Question: How did you get started in the Storytooling project and why?

Irmina: I heard about it when the partner Euroimpulse was carrying out the selection process for teachers who could propose a project to be developed precisely in the area between Alto Palancia and Puerto de Sagunto. The objective was to revitalise the area and above all to work on the post-industrial heritage that exists in these territories and to tell new stories through artistic workshops.

Question: What is your background and why were you interested in the project?

Irmina: I am a plastic arts teacher, I used to be a graphic designer, the only thing is that later I realised that I wanted to dedicate myself to teaching and today I am a secondary school teacher.

I think it’s very important for young people to understand the arts today and to create new narratives based on artistic processes where we can clearly see the involvement of previous artistic styles that today perhaps we don’t give so much importance to or we only see it in school books or as just another subject. In other words, applying it to real life and to the present moment.

Question: And what has the experience with the group been like here in Spain?

Irmina: The overall experience has been very positive.

It’s true that it was difficult at the beginning, getting the young people to participate, but once they signed up for the workshop it went really well.

I think we have done a lot of fun things, especially in the workshops that started in November, a lot of time has passed and these young people have come with the same enthusiasm, with the same desire and especially the final part, which was this bike route.

Question: Explain to me what this final part was?

Irmina: On the one hand it was to hold workshops in a co-creative space where the young people could make art performances.

But at the same time, once these workshops were over, the idea was to get out of our comfort zone and go into our own territory.

That is to say, although the workshops took place in Puerto de Sagunto, what interested us was to move it to the Vía Verde in the interior of Castellón, because it was part of our project. The objective was to understand all the post-industrial heritage that existed along the train tracks from the mines in Ojos Negros to Puerto de Sagunto, to move the iron to the factory, which we had to understand and experience for ourselves.

So it was decided to make an alternative route and spend a weekend where we would cycle along the Via Verde to get to know the territory, but also to organise different artistic workshops.

Question: And what did you like most about the project or this weekend?

Irmina: What I liked most was, on the one hand, the positivism of all the people who have been participating in the activities.

I really liked the fact that we had fun, that we laughed, that we are making art, but that we are making art not as a discipline, as in class or in a book where there are guidelines, but it was all very spontaneous.
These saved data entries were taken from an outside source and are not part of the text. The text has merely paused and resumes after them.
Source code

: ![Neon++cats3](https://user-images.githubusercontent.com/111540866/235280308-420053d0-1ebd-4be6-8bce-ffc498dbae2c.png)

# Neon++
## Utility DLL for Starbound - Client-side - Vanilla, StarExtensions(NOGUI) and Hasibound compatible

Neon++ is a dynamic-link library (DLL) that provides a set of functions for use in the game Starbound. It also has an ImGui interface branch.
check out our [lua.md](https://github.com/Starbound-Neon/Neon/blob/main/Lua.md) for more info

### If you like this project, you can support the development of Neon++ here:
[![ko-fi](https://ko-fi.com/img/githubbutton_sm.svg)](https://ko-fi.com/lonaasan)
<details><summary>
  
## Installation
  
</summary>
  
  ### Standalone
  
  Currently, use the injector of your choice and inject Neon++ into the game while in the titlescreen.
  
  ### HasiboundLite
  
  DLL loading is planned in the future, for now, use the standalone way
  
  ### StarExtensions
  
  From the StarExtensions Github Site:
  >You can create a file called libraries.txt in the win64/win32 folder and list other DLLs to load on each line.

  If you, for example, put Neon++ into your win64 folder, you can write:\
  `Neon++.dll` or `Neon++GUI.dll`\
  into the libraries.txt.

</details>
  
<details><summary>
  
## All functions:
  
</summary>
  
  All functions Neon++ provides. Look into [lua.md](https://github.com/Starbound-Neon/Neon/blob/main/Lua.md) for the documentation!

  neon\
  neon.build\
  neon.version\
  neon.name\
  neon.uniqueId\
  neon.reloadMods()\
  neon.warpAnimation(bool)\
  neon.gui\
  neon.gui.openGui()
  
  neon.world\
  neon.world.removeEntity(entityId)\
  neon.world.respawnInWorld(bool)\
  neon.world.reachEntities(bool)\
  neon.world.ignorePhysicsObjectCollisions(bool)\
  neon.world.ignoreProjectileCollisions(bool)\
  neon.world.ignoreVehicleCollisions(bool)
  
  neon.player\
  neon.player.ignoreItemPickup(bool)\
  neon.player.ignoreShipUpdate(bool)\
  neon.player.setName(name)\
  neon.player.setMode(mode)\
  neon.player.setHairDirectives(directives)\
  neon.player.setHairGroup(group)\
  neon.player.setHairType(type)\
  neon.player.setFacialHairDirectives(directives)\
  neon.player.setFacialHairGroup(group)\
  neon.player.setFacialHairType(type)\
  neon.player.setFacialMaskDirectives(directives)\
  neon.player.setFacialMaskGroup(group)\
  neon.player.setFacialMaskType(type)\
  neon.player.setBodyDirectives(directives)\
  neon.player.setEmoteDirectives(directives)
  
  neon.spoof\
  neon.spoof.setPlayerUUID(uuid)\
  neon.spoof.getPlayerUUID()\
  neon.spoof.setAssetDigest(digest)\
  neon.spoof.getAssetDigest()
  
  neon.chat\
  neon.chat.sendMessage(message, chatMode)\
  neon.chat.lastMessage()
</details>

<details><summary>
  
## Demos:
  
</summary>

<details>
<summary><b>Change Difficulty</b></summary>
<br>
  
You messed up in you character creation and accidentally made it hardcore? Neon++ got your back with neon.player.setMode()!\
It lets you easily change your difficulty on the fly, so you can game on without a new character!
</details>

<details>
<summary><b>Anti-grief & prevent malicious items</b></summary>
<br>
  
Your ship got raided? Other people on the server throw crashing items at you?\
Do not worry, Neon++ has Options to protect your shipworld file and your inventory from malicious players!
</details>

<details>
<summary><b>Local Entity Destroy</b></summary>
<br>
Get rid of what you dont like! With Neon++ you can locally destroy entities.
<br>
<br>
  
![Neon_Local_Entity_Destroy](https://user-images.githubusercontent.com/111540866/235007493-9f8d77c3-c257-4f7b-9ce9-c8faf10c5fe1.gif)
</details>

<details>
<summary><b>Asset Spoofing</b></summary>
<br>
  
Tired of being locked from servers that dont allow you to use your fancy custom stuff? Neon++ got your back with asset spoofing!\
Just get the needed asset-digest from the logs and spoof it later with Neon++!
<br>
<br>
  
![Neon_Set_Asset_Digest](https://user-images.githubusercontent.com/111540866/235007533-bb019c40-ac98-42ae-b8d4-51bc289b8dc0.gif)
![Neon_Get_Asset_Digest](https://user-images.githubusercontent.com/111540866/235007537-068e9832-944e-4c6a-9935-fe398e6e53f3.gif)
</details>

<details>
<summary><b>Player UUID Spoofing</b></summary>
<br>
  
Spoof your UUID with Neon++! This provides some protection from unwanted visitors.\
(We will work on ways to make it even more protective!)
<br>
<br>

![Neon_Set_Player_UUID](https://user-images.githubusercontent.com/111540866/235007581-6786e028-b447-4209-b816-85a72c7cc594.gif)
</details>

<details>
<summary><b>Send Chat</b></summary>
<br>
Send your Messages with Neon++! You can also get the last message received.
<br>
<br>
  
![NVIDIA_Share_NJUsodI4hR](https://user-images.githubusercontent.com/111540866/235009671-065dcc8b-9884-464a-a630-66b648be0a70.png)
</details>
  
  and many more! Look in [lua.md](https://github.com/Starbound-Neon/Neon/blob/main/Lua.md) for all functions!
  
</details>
Sometimes we think that art is something very distant from us, but this is not true. And what I liked most about this weekend was that we could reconnect with our inner child and going back to those childhood stages where the important thing was to enjoy all together to create something common.

Question: What do you think the project and the activities you have carried out have brought to the territory?

Irmina: On the one hand, I think it has contributed to the fact that people from the territory itself realise that some things that have happened are not forgotten.

For example, the last installation we are doing related to nature, to landart, is an installation in an area that burned down two years ago. So a negative element, a catastrophe, a rural village is often left out of the margins of society, of what people expect from tourism.

So we want to encourage this type of workshop, at least along the bike route, to promote tourism, a cultural tourism that can revitalise a village. We are not making a festival, we are not making a big thing, but we are creating elements that change the vision of this territory a little bit.